Jean Gaumy (born 1948) is a French photographer and filmmaker who has been associated with Magnum Photos since 1977 who has specialised in depictions of isolated or confined communities and groups.

==Early life and education==
Jean Gaumy was born on 28 August 1948 in Royan Pontaillac (Charente-Maritime), France. He attended schools in Toulouse and Aurillac, then undertook his higher education in Rouen, before working as editor and freelance photographer in the Paris-Normandy area.

==Career==
Gaumy was a member of the Viva agency before he was recruited for French Gamma in 1973 by Raymond Depardon. In 1975 he undertook extended documentation of subjects never before broached in France; the first, "L’Hopital" was published in 1976; the second, "Les Incarcérés", on French prisons was made in 1976 and published in 1983 with extracts from his personal journal written in the first person. In 1976 his work was noticed by Marc Riboud and Bruno Barbey at Rencontres d’Arles and at their invitation in 1977 he joined Magnum.

== Pleine Mer ==
In 1984 Gaumy started a cycle of winter voyages aboard so-called "classic" trawlers which continued until 1998 and led to the publication in 2001 of Pleine Mer ("Men at Sea"). Gaumy was aware that the open-deck trawlers, the boats on which he was photographing, were disappearing, like the Portuguese schooners that had fished for cod on the Grand Banks, their men line-fishing from open dories; competition from South American fishing vessels was too strong. Peter Nichols commended Gaumy's project and the book in a July 2002 Guardian review; "Men at Sea is both a rare and a beautiful book, and an archival testament of a world fast slipping away. Or already gone." François Cardi's 2014 paper on the sociology of deepwater fishing uses an extended analysis and comparison of the earlier mid-century fishing-boat imagery of Anita Conti with that of Jean Gaumy.

==Filmmaker==
In 1984 Gaumy made his first film La Boucane, and it was nominated for a César in 1986 for best documentary. He followed it with other film all broadcast by French and European televisions, and winning further awards.
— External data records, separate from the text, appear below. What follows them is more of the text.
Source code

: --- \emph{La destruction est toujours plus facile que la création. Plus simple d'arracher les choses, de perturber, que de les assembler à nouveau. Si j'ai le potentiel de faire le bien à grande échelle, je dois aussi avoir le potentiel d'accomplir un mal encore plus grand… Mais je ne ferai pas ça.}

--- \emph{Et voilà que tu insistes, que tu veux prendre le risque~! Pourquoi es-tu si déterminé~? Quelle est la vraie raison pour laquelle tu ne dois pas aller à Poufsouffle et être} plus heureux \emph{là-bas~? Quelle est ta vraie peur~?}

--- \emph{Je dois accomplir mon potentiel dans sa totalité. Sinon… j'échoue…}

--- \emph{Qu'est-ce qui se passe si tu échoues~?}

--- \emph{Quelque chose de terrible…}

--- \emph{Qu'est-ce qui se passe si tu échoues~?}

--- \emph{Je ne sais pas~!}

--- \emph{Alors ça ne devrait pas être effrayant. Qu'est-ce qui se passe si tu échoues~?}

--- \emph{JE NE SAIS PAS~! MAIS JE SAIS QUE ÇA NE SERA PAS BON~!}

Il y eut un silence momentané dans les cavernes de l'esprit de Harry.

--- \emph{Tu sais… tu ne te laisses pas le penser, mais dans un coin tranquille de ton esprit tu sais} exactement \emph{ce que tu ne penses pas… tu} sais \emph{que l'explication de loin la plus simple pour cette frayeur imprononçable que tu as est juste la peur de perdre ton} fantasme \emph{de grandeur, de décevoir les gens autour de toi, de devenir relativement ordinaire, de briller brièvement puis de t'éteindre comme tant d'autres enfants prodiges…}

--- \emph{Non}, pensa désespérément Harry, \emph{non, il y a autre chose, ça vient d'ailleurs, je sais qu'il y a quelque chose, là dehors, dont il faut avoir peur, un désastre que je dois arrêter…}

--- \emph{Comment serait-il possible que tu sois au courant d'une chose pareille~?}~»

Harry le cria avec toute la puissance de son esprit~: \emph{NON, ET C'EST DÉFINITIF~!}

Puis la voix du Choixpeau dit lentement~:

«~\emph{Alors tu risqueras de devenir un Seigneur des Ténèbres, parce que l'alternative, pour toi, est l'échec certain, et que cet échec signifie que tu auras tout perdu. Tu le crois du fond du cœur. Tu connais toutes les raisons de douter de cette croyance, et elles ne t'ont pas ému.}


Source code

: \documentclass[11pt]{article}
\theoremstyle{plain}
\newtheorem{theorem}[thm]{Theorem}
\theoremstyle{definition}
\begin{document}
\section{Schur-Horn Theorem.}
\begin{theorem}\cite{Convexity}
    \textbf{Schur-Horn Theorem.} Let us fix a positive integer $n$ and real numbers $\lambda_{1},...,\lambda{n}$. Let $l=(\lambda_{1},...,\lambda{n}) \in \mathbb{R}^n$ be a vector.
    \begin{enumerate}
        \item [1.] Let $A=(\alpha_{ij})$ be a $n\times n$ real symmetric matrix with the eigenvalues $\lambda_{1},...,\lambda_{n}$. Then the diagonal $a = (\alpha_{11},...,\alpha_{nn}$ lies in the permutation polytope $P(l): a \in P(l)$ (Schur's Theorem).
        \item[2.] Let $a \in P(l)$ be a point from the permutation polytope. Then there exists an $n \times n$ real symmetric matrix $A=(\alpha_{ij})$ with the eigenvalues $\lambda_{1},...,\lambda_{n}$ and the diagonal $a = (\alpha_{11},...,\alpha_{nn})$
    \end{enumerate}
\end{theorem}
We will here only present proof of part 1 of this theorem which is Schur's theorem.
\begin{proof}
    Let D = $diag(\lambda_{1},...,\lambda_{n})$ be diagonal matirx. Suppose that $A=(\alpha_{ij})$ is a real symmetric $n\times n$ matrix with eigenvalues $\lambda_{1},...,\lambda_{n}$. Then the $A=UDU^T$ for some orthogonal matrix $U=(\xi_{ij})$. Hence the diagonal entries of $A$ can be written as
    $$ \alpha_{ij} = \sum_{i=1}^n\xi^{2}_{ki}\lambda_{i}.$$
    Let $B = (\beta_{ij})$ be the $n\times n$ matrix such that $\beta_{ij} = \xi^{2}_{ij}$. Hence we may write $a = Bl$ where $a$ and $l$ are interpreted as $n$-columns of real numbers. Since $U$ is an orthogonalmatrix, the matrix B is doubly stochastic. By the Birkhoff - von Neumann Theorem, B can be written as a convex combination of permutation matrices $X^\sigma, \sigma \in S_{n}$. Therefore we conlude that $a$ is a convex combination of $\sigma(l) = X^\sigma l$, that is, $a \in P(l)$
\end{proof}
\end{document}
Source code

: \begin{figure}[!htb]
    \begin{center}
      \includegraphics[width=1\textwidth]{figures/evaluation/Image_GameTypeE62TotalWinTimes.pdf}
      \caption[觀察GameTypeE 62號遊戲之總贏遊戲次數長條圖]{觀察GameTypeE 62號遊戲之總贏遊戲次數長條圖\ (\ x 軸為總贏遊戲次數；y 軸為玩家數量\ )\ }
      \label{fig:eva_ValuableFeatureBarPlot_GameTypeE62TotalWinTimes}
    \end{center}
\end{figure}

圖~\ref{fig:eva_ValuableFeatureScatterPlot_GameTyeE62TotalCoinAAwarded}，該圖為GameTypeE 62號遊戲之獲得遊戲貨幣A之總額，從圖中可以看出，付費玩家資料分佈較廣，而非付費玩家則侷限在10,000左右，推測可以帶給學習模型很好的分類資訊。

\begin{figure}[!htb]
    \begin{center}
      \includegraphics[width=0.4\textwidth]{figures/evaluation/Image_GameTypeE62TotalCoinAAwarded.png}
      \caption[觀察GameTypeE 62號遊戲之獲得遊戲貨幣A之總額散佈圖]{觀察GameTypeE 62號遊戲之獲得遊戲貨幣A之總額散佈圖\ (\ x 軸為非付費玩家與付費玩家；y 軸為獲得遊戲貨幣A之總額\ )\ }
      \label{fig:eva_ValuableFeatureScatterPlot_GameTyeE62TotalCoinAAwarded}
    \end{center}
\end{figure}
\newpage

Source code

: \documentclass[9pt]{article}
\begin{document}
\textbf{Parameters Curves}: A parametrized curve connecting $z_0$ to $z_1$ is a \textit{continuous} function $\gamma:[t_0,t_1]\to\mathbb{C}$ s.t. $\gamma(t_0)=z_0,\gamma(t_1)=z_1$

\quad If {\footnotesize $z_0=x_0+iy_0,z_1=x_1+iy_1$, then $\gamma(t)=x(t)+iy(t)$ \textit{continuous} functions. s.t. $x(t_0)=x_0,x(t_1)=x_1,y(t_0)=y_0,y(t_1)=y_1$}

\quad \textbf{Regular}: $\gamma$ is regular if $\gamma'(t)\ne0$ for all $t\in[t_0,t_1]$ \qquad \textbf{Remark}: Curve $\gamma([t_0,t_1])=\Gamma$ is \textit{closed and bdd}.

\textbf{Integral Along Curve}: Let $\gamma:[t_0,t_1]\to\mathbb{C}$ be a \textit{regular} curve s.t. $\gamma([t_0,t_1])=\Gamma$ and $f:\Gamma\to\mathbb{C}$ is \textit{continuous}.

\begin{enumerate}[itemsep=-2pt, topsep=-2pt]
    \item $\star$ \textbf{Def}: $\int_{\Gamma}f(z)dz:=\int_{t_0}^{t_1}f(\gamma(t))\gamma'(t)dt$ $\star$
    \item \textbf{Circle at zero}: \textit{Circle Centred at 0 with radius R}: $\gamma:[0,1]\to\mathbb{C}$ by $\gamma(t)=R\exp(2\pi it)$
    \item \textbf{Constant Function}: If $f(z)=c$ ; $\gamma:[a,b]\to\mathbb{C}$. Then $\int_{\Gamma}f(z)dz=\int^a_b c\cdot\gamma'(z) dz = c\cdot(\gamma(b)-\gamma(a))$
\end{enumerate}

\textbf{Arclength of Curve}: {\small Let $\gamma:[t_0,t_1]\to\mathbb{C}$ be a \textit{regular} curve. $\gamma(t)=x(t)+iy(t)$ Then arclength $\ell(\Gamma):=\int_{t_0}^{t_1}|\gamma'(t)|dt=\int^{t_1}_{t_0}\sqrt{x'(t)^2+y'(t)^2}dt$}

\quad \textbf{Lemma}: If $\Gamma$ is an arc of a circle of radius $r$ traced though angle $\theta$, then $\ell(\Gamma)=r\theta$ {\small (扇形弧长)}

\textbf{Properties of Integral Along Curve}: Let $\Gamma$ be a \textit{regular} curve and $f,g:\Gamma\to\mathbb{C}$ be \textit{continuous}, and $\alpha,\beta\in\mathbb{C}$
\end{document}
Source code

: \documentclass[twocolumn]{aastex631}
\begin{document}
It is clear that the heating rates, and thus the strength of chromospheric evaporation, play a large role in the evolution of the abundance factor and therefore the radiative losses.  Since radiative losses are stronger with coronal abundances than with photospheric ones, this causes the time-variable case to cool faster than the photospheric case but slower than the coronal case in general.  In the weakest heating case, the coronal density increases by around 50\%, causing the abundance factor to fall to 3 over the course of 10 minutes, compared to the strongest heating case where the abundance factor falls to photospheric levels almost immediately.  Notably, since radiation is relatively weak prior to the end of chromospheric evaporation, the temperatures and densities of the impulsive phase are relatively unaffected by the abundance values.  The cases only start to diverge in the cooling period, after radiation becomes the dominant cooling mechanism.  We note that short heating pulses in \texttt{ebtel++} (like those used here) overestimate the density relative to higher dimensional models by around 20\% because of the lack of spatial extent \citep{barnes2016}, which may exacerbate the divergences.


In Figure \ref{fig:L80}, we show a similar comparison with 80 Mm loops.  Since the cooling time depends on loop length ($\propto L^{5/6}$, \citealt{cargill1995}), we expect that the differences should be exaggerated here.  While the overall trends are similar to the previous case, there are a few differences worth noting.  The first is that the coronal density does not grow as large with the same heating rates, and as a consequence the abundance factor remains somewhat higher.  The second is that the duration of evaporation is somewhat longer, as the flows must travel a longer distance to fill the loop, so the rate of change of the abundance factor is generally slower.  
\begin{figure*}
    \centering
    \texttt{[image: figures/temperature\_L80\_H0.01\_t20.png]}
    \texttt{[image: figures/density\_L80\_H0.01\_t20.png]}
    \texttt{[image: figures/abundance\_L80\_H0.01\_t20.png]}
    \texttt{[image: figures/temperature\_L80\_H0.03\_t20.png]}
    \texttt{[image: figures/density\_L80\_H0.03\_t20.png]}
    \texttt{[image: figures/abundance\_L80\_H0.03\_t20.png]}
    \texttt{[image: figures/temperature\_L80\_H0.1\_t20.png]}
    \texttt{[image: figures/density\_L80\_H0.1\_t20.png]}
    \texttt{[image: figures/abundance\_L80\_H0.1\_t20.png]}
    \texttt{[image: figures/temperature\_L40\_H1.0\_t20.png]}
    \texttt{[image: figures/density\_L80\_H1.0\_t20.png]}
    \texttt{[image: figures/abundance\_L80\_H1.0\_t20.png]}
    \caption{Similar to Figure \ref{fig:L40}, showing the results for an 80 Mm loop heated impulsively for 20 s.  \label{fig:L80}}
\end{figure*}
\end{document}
In 1986 he made his first trip to Iran during the war, continuing visits there until 1997. His film Jean-Jacques (1987) was made during two years chronicling the town of Octeville-sur-Mer, where he lived, through the eyes of Jean-Jacques unjustly considered the "village idiot". His third feature-length film Marcel, prêtre (1994) was shot in Raulhac (Auvergne, Cantal) over a period of several years.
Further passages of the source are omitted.